- **WHAT THE TASK REQUIRES**
Go through the entries and copy every line that has the string "toLowercase" in it.
::: INPUT FOR THIS TASK
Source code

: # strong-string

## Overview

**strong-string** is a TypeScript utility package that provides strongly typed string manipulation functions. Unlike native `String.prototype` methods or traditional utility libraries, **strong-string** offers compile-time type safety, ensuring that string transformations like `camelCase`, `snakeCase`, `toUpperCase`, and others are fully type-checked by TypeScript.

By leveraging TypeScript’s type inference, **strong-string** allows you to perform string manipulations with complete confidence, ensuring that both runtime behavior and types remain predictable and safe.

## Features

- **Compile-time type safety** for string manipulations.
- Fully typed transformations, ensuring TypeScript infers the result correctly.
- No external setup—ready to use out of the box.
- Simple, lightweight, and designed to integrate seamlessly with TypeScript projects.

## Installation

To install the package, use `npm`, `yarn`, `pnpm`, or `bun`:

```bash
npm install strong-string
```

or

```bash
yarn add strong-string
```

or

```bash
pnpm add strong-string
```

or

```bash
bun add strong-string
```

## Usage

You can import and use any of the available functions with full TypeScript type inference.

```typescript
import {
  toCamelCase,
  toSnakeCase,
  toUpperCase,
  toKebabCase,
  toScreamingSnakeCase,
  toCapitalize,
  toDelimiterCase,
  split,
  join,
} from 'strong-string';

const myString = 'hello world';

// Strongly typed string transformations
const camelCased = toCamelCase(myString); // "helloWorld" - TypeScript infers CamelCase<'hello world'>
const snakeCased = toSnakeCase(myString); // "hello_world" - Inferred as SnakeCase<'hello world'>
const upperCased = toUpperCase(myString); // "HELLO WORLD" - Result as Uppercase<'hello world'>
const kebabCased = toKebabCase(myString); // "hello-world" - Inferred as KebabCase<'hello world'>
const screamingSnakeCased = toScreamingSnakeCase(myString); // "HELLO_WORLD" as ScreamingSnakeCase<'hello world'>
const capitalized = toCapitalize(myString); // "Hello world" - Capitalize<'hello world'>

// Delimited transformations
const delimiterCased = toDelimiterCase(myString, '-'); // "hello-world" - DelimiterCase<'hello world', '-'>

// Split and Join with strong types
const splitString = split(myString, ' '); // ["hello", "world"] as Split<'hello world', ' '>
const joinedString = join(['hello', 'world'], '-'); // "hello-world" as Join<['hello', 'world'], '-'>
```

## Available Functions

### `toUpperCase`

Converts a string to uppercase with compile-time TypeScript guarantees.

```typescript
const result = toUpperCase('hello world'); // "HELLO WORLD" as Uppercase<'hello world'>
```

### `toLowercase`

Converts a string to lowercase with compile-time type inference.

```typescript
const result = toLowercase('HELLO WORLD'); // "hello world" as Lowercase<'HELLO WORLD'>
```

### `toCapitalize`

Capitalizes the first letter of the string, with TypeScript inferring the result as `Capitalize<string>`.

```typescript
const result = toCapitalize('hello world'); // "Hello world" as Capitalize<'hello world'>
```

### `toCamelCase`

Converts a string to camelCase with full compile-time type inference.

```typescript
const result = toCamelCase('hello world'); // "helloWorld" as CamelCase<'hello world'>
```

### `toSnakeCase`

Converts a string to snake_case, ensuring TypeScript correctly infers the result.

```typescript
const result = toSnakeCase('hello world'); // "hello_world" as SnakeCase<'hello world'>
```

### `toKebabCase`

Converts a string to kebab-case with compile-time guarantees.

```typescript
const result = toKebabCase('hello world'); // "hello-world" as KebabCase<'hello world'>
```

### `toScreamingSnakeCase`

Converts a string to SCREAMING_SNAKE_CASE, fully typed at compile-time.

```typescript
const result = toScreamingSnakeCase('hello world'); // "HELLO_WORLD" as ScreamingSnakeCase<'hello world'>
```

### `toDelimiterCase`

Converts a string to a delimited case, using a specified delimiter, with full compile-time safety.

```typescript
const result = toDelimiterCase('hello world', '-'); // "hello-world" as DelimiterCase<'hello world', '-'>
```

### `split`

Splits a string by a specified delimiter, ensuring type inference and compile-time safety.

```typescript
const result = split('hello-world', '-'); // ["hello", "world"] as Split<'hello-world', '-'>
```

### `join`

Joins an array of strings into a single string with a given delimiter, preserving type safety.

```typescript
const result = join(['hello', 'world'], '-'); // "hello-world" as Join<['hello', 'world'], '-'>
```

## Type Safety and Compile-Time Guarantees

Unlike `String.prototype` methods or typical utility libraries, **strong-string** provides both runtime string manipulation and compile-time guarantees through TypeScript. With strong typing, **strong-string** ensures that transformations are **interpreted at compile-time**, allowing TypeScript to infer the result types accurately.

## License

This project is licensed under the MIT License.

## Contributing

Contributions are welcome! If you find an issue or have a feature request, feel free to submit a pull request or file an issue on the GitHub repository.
::::::
::: INPUT FOR THIS TASK
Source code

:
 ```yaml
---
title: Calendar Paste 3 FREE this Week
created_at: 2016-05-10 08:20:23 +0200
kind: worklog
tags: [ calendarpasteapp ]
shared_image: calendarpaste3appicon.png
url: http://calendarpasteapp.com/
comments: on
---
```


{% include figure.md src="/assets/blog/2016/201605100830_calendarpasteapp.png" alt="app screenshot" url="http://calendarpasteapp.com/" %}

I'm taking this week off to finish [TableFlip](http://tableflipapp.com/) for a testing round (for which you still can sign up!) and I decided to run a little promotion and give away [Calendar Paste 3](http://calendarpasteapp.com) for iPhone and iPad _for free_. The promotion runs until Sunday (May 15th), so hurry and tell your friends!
::::::
- **EXERCISE ANSWER**
### `toLowercase`
const result = toLowercase('HELLO WORLD'); // "hello world" as Lowercase<'HELLO WORLD'>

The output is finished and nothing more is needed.